Les points clés à garder en tête avant l’installation
- La sécurité se joue d’abord autour de la douche ou de la baignoire, pas seulement autour du lavabo.
- La règle simple est de placer le socle hors volume 2, soit à plus de 60 cm du bord du receveur ou de la baignoire.
- La protection différentielle 30 mA et la liaison équipotentielle supplémentaire font partie du socle de sécurité à vérifier.
- Une prise peut être proche du plan vasque si elle n’est ni au-dessus ni en dessous du lavabo et reste hors zones interdites.
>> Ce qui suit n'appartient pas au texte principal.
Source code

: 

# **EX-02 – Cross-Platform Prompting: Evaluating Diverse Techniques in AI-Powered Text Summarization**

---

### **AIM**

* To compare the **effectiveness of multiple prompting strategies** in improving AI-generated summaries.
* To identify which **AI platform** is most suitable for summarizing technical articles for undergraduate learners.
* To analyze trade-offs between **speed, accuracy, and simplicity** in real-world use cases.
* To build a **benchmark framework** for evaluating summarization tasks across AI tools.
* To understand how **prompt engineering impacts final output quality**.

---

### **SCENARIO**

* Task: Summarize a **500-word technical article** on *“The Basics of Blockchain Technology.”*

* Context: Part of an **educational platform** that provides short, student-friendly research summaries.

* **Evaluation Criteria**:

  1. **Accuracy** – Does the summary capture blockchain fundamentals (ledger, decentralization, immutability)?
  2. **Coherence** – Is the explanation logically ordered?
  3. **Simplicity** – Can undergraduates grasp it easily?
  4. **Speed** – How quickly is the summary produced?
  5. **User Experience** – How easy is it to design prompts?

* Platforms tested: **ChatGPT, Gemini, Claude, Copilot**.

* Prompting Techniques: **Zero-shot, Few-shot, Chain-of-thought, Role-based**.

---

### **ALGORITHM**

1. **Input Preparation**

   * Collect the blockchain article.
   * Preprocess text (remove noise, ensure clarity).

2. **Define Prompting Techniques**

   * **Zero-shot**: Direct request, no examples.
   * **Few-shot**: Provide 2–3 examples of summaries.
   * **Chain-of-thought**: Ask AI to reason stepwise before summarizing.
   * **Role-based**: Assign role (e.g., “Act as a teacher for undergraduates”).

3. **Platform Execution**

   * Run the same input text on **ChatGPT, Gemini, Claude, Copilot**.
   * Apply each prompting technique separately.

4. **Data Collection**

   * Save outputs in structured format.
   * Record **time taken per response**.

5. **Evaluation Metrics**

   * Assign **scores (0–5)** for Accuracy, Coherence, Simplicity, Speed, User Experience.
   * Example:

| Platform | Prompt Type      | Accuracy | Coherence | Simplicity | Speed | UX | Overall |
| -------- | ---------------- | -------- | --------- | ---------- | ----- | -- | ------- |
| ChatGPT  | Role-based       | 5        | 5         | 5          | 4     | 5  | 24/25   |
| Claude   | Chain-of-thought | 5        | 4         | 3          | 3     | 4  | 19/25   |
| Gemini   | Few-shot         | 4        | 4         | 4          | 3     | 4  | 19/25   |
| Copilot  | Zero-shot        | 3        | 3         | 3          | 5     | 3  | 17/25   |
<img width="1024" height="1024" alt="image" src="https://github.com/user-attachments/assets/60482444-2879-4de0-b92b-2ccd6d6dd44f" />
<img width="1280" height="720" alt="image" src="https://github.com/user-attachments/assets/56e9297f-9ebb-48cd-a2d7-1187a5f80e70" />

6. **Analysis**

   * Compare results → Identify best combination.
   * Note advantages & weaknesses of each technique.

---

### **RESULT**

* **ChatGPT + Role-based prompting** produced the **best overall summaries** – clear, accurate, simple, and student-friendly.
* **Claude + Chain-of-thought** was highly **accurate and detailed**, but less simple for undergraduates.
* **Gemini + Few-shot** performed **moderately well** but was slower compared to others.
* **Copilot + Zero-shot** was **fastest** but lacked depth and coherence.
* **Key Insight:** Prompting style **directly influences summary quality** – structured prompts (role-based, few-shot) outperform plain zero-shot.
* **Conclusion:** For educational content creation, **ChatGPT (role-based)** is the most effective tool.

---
- Une armoire de toilette peut être une bonne solution, à condition de rester conforme et bien implantée.
Ce qu’une prise dans une salle d’eau doit vraiment respecter
Je pars toujours d’une idée simple: une prise n’est pas interdite parce qu’il y a un lavabo, elle devient problématique quand elle entre dans la zone critique autour de la douche ou de la baignoire. En pratique, ce n’est pas la présence d’un meuble qui compte, mais la façon dont la pièce est découpée par les volumes de sécurité.
Autrement dit, un cache, un clapet ou une finition “anti-éclaboussures” ne suffisent pas à eux seuls. Ce que je regarde d’abord, c’est la position réelle du point d’eau, la circulation dans la pièce et la possibilité de garder le socle hors des projections directes. Dans une salle de bains, le bon compromis n’est pas toujours le plus visible, c’est souvent le plus lisible techniquement.
Je fais aussi attention à ne pas confondre proximité du lavabo et proximité du risque. Une prise peut être à côté du plan vasque sans poser de problème, alors qu’un autre emplacement, pourtant plus éloigné à l’œil nu, reste mal situé parce qu’il tombe dans l’axe d’une douche ou dans une zone trop serrée autour de la baignoire. La suite dépend donc de la lecture précise des règles françaises.
Les règles françaises à connaître en 2026
Depuis la version de la NF C 15-100 entrée en vigueur le 1er septembre 2025, je raisonne avec une logique claire: volume 0, volume 1, volume 2, volume caché, puis hors volume. Pour une salle de bains équipée d’une baignoire ou d’une douche, les prises de courant classiques ne se posent pas dans les zones 0, 1 et 2, ni dans le volume caché sous la baignoire ou le receveur.
La règle pratique à retenir est donc simple: une prise de courant ordinaire se prévoit hors volume 2, avec une marge de sécurité d’au moins 60 cm par rapport au bord de la baignoire ou du bac de douche. Promotelec rappelle aussi qu’en salle de bains la distance au lavabo compte moins que le fait de ne pas être à la verticale du point d’eau.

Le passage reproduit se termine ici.